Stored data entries

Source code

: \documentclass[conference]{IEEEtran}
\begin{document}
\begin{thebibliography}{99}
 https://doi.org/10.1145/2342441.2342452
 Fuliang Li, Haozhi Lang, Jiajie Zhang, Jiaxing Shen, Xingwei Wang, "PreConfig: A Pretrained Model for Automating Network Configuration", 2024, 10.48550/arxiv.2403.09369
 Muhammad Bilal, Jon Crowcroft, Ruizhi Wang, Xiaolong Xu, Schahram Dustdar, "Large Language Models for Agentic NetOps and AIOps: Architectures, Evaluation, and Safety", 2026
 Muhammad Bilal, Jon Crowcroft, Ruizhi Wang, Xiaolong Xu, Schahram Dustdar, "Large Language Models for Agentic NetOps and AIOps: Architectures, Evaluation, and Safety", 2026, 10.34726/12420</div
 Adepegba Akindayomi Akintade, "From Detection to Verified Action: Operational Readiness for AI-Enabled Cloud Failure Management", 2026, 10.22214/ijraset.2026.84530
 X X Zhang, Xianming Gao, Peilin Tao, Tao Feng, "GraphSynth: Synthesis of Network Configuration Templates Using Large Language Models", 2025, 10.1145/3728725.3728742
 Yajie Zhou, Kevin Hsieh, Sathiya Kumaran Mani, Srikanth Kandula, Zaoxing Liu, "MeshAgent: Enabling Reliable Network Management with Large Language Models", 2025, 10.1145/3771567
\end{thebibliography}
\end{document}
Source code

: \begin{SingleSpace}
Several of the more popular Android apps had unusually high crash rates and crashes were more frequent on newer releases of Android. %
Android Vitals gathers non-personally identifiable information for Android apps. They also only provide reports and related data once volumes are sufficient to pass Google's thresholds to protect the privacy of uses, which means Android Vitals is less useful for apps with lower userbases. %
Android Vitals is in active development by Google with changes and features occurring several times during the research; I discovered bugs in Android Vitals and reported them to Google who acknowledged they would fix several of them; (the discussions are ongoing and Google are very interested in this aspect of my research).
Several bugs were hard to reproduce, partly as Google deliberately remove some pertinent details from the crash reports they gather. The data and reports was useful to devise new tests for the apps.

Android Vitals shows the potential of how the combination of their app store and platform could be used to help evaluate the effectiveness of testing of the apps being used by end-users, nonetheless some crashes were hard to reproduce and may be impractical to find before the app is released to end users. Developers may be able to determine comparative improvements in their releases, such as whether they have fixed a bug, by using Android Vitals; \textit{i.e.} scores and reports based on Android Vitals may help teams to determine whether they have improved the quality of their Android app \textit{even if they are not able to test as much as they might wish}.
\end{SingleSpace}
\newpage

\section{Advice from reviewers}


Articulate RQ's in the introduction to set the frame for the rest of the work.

**What the exercise asks**
Nothing should appear in the answer except the lines from the one containing "Android Vitals shows" to the end of the data above, reproduced exactly.

**Answer box**
Android Vitals shows the potential of how the combination of their app store and platform could be used to help evaluate the effectiveness of testing of the apps being used by end-users, nonetheless some crashes were hard to reproduce and may be impractical to find before the app is released to end users. Developers may be able to determine comparative improvements in their releases, such as whether they have fixed a bug, by using Android Vitals; \textit{i.e.} scores and reports based on Android Vitals may help teams to determine whether they have improved the quality of their Android app \textit{even if they are not able to test as much as they might wish}.
\end{SingleSpace}
\newpage

\section{Advice from reviewers}


Articulate RQ's in the introduction to set the frame for the rest of the work.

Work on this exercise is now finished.